Tuesday, December 30, 2014

Opposites Attract


by Gary Fearon, Creative Director, Southern Writers Magazine


Conflict makes any story a story, and the most obvious conflict is the one between the protagonist and his obstacle. But an easy and easily overlooked source of conflict is contrast, which is often found in the hero's own best friend.

If we think of the great duos in the history of entertainment, contrast is easy to spot.  Laurel & Hardy, Fred & Barney, Ralph Kramden & Ed Norton feature large heroes who will never be confused with their counterpart.  But the contrast doesn't end in the big and tall shop.  The hero is often loud and blustering compared to their more mild-mannered companion. The mismatch makes for subtle but effective conflict.

A partnership of young and old can provide rich contrast.  In the pairing of Back to the Future's Marty McFly and Doc Brown, we get not just an age difference but the combination of the high-schooler who needs help and the absent-minded professor who knows just enough to get them both in trouble.  In the end, the youngster's cleverness and the elder's experience combine to save the day.

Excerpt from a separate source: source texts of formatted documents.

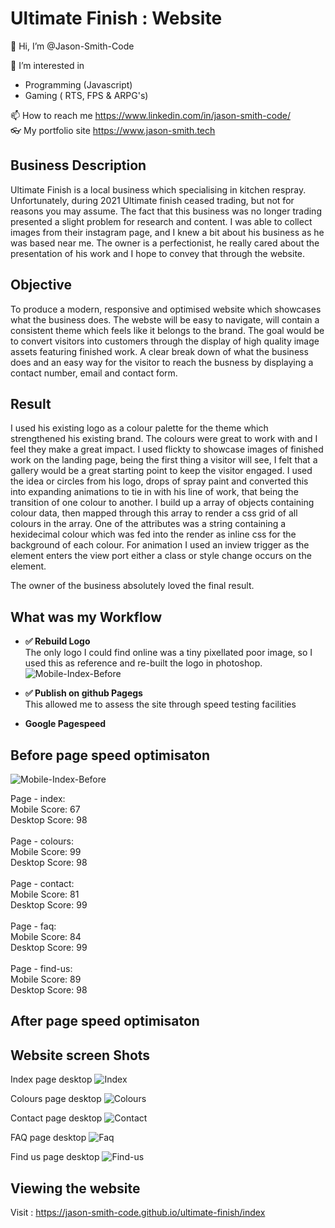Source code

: # Ultimate Finish : Website

👋 Hi, I’m @Jason-Smith-Code

👀 I’m interested in

- Programming (Javascript)
- Gaming ( RTS, FPS & ARPG's)

📫 How to reach me
https://www.linkedin.com/in/jason-smith-code/ <br>
👓 My portfolio site
https://www.jason-smith.tech

## Business Description

Ultimate Finish is a local business which specialising in kitchen respray. Unfortunately, during 2021 Ultimate finish ceased trading, but not for reasons you may assume.
The fact that this business was no longer trading presented a slight problem for research and content.
I was able to collect images from their instagram page, and I knew a bit about his business as he was based near me.
The owner is a perfectionist, he really cared about the presentation of his work and I hope to convey that through the website.

## Objective

To produce a modern, responsive and optimised website which showcases what the business does.
The webste will be easy to navigate, will contain a consistent theme which feels like it belongs to the brand.
The goal would be to convert visitors into customers through the display of high quality image assets featuring finished work.
A clear break down of what the business does and an easy way for the visitor to reach the busness by displaying a contact number, email and contact form.

## Result

I used his existing logo as a colour palette for the theme which strengthened his existing brand. The colours were great to work with and I feel they make a great impact.
I used flickty to showcase images of finished work on the landing page, being the first thing a visitor will see, I felt that a gallery would be a great starting point to keep the visitor engaged.
I used the idea or circles from his logo, drops of spray paint and converted this into expanding animations to tie in with his line of work, that being the transition of one colour to another.
I build up a array of objects containing colour data, then mapped through this array to render a css grid of all colours in the array. One of the attributes was a string containing a hexidecimal colour which
was fed into the render as inline css for the background of each colour.
For animation I used an inview trigger as the element enters the view port either a class or style change occurs on the element.

The owner of the business absolutely loved the final result.

## What was my Workflow

- **✅ Rebuild Logo** <br>
  The only logo I could find online was a tiny pixellated poor image, so I used this as reference and re-built the logo in photoshop.
  ![Mobile-Index-Before](./images/screens/logo-photoshop.jpg)

- **✅ Publish on github Pagegs** <br>
  This allowed me to assess the site through speed testing facilities

- **Google Pagespeed** <br>

## Before page speed optimisaton

![Mobile-Index-Before](./images/screens/google-insight-index-mobile-before.jpg)

Page - index: <br>
Mobile Score: 67 <br>
Desktop Score: 98<br><br>
Page - colours: <br>
Mobile Score: 99 <br>
Desktop Score: 98<br><br>
Page - contact: <br>
Mobile Score: 81 <br>
Desktop Score: 99<br><br>
Page - faq: <br>
Mobile Score: 84 <br>
Desktop Score: 99<br><br>
Page - find-us: <br>
Mobile Score: 89 <br>
Desktop Score: 98

## After page speed optimisaton

## Website screen Shots

Index page desktop
![Index](./images/screens/index.jpg)

Colours page desktop
![Colours](./images/screens/colours.jpg)

Contact page desktop
![Contact](./images/screens/contact.jpg)

FAQ page desktop
![Faq](./images/screens/faq.jpg)

Find us page desktop
![Find-us](./images/screens/find-us.jpg)

## Viewing the website

Visit : https://jason-smith-code.github.io/ultimate-finish/index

You don't have to look far to find conflict in a romance, where the mere pairing of male and female creates an unspoken battle of the sexes.  Has there ever been a Disney romance where the heroes didn't start off on a bad foot?

Tony Bennett and Lady Gaga, Don't laugh.
Even the music world has discovered that the audience has an ear for contrast.  What sick genius envisioned that Bing Crosby and David Bowie could actually record a decent Christmas duet?  And who would have guessed that Tony Bennett would have deigned to record an entire album with Lady Gaga? 

If you're Sherlock Holmes,  it's helpful to have a Dr Watson to throw enigmatic observations to. The befuddled companion who comes along for the ride readily allows for exposition that comes naturally as the two converse from their own perspectives. 

In a nutshell, conflict isn't just found in the great quest or in a lover's spat.  A partnership with two unlikely companions offers an undercurrent of contrast that creates a little friendly tension.